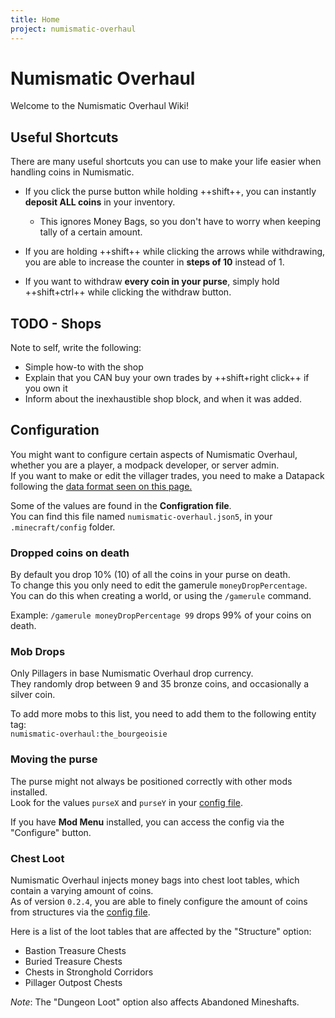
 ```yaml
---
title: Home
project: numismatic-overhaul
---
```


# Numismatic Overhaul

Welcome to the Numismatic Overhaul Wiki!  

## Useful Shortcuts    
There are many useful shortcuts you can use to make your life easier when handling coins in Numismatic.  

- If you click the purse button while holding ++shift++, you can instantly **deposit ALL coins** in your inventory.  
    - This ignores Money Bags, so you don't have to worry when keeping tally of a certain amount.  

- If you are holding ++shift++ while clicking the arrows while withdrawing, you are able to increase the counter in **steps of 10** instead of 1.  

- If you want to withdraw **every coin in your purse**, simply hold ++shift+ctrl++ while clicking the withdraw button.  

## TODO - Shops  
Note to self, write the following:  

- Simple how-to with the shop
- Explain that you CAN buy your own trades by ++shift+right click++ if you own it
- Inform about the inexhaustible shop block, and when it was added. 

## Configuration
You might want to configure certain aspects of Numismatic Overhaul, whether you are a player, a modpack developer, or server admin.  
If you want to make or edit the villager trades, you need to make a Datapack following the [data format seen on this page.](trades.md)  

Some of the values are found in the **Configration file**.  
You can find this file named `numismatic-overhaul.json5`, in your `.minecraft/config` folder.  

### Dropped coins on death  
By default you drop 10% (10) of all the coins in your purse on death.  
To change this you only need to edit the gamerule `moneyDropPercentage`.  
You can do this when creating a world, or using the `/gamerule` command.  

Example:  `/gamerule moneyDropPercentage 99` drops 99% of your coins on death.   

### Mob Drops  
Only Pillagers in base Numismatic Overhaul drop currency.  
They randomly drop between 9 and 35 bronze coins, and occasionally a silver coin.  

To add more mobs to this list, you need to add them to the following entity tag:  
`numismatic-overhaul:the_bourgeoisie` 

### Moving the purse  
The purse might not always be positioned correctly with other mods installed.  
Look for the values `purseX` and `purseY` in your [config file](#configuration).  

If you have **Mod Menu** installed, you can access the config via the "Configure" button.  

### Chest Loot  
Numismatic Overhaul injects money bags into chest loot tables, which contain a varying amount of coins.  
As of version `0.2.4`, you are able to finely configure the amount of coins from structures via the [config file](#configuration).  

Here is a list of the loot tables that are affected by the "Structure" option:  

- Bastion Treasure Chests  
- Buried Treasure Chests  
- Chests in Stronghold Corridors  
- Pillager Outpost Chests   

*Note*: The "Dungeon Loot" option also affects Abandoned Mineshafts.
----
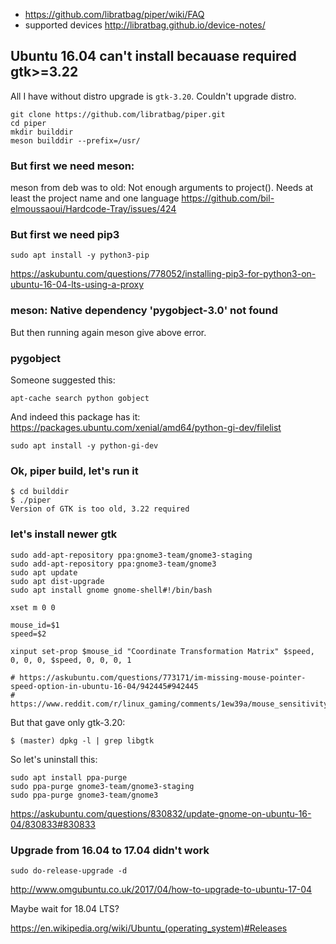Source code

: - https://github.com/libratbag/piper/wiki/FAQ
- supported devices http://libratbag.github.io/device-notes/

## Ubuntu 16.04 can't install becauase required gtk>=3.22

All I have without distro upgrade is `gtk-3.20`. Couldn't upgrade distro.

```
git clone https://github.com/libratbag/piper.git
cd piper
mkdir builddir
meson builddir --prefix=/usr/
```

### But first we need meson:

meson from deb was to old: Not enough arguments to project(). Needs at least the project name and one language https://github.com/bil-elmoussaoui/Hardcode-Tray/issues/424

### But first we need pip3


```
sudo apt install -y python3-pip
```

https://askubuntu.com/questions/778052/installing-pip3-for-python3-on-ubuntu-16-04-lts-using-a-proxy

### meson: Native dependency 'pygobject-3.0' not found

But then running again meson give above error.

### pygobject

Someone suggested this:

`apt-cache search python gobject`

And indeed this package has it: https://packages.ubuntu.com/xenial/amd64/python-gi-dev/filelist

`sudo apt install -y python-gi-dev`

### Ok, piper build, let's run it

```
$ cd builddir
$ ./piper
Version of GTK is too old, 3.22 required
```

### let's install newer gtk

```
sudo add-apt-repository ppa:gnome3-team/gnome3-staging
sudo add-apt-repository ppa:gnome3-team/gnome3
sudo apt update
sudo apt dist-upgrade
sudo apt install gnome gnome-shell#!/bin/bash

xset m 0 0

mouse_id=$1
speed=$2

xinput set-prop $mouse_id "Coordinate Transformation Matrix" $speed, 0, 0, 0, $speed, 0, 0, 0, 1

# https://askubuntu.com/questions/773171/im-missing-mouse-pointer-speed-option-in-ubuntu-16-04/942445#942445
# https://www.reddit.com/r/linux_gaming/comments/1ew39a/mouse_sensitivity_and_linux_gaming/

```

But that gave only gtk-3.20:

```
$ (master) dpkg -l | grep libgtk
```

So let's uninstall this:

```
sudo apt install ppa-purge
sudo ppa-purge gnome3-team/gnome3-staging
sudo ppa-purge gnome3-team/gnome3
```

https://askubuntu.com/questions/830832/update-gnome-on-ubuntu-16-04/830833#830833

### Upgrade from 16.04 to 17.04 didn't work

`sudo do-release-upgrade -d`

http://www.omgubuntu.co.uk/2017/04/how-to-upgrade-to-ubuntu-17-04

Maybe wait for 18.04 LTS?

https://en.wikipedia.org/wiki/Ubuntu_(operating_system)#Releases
----
● **ABOUT THIS EXERCISE**
Every line in the data that holds "while" should be copied out.

● **SOLUTION BELOW**
- If you click the purse button while holding ++shift++, you can instantly **deposit ALL coins** in your inventory.  
- If you are holding ++shift++ while clicking the arrows while withdrawing, you are able to increase the counter in **steps of 10** instead of 1.  
- If you want to withdraw **every coin in your purse**, simply hold ++shift+ctrl++ while clicking the withdraw button.  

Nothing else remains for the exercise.